Directed by Sergei Parajanov
1964
Ukrainian Soviet Socialist Republic
Robert J. Flaherty, the director of the first commercially successful feature length documentary film, Nanook of the North (1922), once said, “Sometimes you have to lie. One often has to distort a thing to catch its true spirit.” This controversial statement speaks to the heart of his legendary film Nanook of the North, which follows a family of Inuit living in the Canadian arctic. While it is considered to be a milestone in documentary filmmaking, its authenticity has been challenged over the fact that Flaherty staged many of its sequences, such as making the title character hunt with a spear when he had hunted with a gun for years. But those who would defend the film point out that while Nanook was using with the wrong weapon, he was still captured on film hunting real wild animals. While the details were skewed, the most important aspect of the hunting ritual, the interaction between hunter and prey, remained intact.
So this raises a simple question: can filmmakers lie in order to tell the truth? This question can be taken a step further by asking if fiction can be used to capture reality. This conflict between reality and fantasy is at the heart of one of the true triumphs of Soviet filmmaking, Shadows of Forgotten Ancestors. The first film by the notorious Sergei Parajanov, who spent his entire career at odds with the Soviet government over the content of his work, it is a loving reconstruction and depiction of Ukrainian Hutsul culture. Now, let me establish one thing at the start: Shadows of Forgotten Ancestors is not a documentary, nor does it intend to be an ethnographic reconstruction. However, just like the title suggests, Shadows of Forgotten Ancestors is a kind of shadow theater of a culture long neglected. Its story is an outgrowth of Hutsul tradition and culture. Through the use of fiction and fantasy, Parajanov creates one of the most authentic realizations of a unique culture in the history of cinema.

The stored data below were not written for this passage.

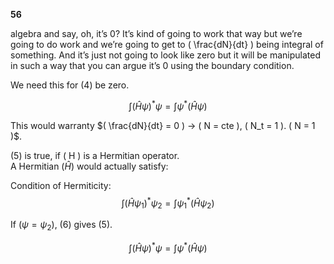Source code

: **56**

algebra and say, oh, it’s 0? It’s kind of going to work that way but we’re going to do work and we’re going to get to \( \frac{dN}{dt} \) being integral of something. And it’s just not going to look like zero but it will be manipulated in such a way that you can argue it’s 0 using the boundary condition.

We need this for (4) be zero.

$$
\int (\hat{H} \psi)^* \psi = \int \psi^* (\hat{H} \psi) \tag{5}
$$

This would warranty $( \frac{dN}{dt} = 0 ) → ( N = cte ), ( N_t = 1 ). ( N = 1 )$.

(5) is true, if \( H \) is a Hermitian operator.  
A Hermitian $( \hat{H})$ would actually satisfy:

Condition of Hermiticity:  
$$
\int (\hat{H} \psi_1)^* \psi_2 = \int \psi_1^* (\hat{H} \psi_2) \tag{6}
$$

If $( \psi = \psi_2$), (6) gives (5).



$$
\int (\hat{H} \psi)^* \psi = \int \psi^* (\hat{H} \psi) \tag{5}
$$


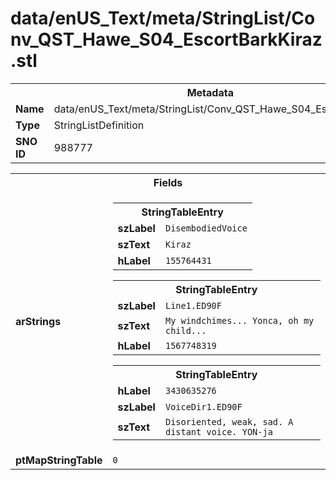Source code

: <h1>data/enUS_Text/meta/StringList/Conv_QST_Hawe_S04_EscortBarkKiraz.stl</h1><table><tr><th colspan="100%">Metadata</th></tr><tr><td><b>Name</b></td><td>data/enUS_Text/meta/StringList/Conv_QST_Hawe_S04_EscortBarkKiraz.stl</td></tr><tr><td><b>Type</b></td><td>StringListDefinition</td></tr><tr><td><b>SNO ID</b></td><td>988777</td></tr></table>

<table><tr><th colspan="100%">Fields</th></tr><tr><td><b>arStrings</b></td><td><table><tr><th colspan="100%">StringTableEntry</th></tr><tr><td><b>szLabel</b></td><td><code>DisembodiedVoice</code></td></tr><tr><td><b>szText</b></td><td><code>Kiraz</code></td></tr><tr><td><b>hLabel</b></td><td><code>155764431</code></td></tr></table>


<table><tr><th colspan="100%">StringTableEntry</th></tr><tr><td><b>szLabel</b></td><td><code>Line1.ED90F</code></td></tr><tr><td><b>szText</b></td><td><code>My windchimes... Yonca, oh my child...</code></td></tr><tr><td><b>hLabel</b></td><td><code>1567748319</code></td></tr></table>


<table><tr><th colspan="100%">StringTableEntry</th></tr><tr><td><b>hLabel</b></td><td><code>3430635276</code></td></tr><tr><td><b>szLabel</b></td><td><code>VoiceDir1.ED90F</code></td></tr><tr><td><b>szText</b></td><td><code>Disoriented, weak, sad. A distant voice. YON-ja</code></td></tr></table>


</td></tr><tr><td><b>ptMapStringTable</b></td><td><code>0</code></td></tr></table>

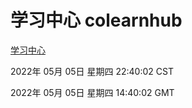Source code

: # 学习中心 colearnhub
[学习中心](http://59.174.25.66:56308/colearnhub/)

2022年 05月 05日 星期四 22:40:02 CST

2022年 05月 05日 星期四 14:40:02 GMT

The film takes place in the heart of the Carpathian Mountains of Ukraine. Inhabiting these foggy rocks is a small village. In it, we meet two small children, Ivan and Marichka. Though they are young, they fall in love. But as fate would have it, their relationship is forbidden, as Marichka is the daughter of the man who killed Ivan’s father. But as they grow older, there love increases. They decide to marry despite their families’ conflict. But one day when Ivan is out earning money for a household, Marichka accidentally drowns in a river. Ivan is understandably heartbroken. Years later, though, he meets another woman, Palagna, and marries her. Sadly, their relationship becomes strained as it becomes apparent that Ivan still loves Marichka. Palagna eventually asks a local sorcerer to make him fall in love with her and give her a child. But Ivan discovers the relationship between Marichka and the sorcerer and tries to kill him with an axe one night. The sorcerer retaliates, supposedly killing him. We then follow his soul as it travels into the woods to meet with the spirit of Marichka. Finally, the two lovers are together.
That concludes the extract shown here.